##### Data section #####

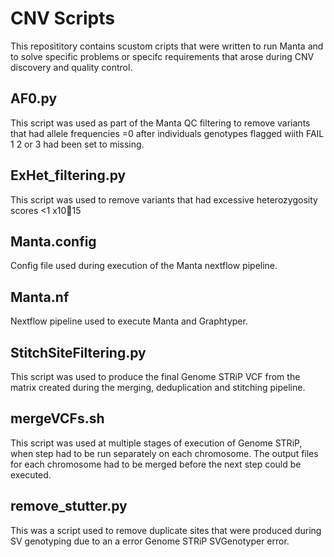 # CNV Scripts

This reposititory contains scustom cripts that were written to run Manta and to solve specific problems or specifc requirements that arose during CNV discovery and quality control.

## AF0.py

This script was used as part of the Manta QC filtering to remove variants that had allele frequencies =0 after individuals genotypes flagged wiith FAIL 1 2 or 3 had been set to missing.  

## ExHet_filtering.py

This script was used to remove variants that had excessive heterozygosity scores <1 x1015 

## Manta.config

Config file used during execution of the Manta nextflow pipeline. 

## Manta.nf

Nextflow pipeline used to execute Manta and Graphtyper. 

## StitchSiteFiltering.py

This script was used to produce the final Genome STRiP VCF from the matrix created during the merging, deduplication and stitching pipeline.

## mergeVCFs.sh

This script was used at multiple stages of execution of Genome STRiP, when step had to be run separately on each chromosome. The output files for each chromosome had to be merged before the next step could be executed. 

## remove_stutter.py

This was a script used to remove duplicate sites that were produced during SV genotyping due to an a error Genome STRiP SVGenotyper error.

#####

Assignment: Lines with "were" in the records: how many are there? Give only the number.

Output of the exercise: 2